Exploiting our Archives: Scalding Hot Takes #2 Justice League

Why? Why? Why must they make so many fucking superhero movies? I know there’s a very solid commercial reason for this seemingly endless boom but from a creative standpoint it’s exhausting watching so many movies about such an exhausted subject. 

I'm—what's the opposite of sold?

I'm—what's the opposite of sold?

On a related note, why, for the love of Odin, is Zack Snyder still in charge of the D.C Cinematic Universe? Why does Warner Brothers keep throwing hundreds of millions of dollars at a version of the D.C world that has been savaged by critics and maligned at length by the public, particularly the exceedingly, some might even say unnecessarily vocal segment of the public that comments on message boards? 

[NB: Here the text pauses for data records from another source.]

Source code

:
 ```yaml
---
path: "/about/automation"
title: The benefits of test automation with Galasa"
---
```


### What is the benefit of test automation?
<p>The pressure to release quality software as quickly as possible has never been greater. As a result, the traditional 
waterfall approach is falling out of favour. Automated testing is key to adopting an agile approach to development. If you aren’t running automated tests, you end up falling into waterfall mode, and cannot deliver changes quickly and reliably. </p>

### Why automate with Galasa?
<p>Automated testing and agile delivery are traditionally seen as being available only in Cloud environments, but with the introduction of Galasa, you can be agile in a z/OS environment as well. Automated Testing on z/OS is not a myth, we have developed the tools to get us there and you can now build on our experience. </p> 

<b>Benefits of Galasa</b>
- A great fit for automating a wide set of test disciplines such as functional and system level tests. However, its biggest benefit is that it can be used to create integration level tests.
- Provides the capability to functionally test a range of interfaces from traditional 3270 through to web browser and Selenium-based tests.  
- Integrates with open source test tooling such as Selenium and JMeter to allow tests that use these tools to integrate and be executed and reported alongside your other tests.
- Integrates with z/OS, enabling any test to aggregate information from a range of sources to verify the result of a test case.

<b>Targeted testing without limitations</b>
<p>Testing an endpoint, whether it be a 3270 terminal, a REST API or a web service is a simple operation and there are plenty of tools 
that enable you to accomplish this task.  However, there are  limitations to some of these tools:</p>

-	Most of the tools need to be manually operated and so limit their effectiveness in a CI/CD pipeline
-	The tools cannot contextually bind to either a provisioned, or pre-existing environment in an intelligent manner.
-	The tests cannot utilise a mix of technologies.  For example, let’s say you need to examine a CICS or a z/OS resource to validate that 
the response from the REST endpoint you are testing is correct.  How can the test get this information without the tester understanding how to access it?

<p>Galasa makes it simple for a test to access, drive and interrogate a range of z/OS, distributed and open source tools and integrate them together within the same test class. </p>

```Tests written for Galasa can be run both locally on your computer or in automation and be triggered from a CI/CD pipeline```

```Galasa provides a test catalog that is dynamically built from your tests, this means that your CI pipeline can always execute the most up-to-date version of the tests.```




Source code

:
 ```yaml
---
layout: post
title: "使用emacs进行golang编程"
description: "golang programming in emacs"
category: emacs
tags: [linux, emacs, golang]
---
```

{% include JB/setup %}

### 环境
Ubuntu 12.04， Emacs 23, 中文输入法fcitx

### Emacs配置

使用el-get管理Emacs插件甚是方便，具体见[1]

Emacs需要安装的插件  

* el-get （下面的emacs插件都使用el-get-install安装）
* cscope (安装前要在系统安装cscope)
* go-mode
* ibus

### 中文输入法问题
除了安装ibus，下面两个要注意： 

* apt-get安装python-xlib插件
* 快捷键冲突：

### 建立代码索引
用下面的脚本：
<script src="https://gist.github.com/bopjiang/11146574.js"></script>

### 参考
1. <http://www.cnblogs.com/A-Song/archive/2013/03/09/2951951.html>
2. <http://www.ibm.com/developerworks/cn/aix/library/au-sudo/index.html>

Why are we locked into something so widely, if not universally despised? Didn’t anybody at Warner Brothers notice that people hate all of these movies (with the notable exception of people who love them with a passion that's both terrifying and inexplicable), and that they might make more money with giant blockbusters that aren’t widely reviled? 

Why must following movies even casually entail watching a fuck-ton of seemingly interchangeable comic book-derived super-hero blockbusters? Why is the entirety of pop culture as obsessed with superhero movies and superheroes as my three year old son? This has been our world for something like a decade now. Will it ever change? How many reboots are too many? How many Batmans are too many? 

When I was a film critic, I just accepted that the film industry was mercenary, derivative and actively contemptuous of new ideas, and for good reason. New ideas are scary. New ideas are untested. New ideas lose people and corporations money. New ideas get people fired when they don’t succeed.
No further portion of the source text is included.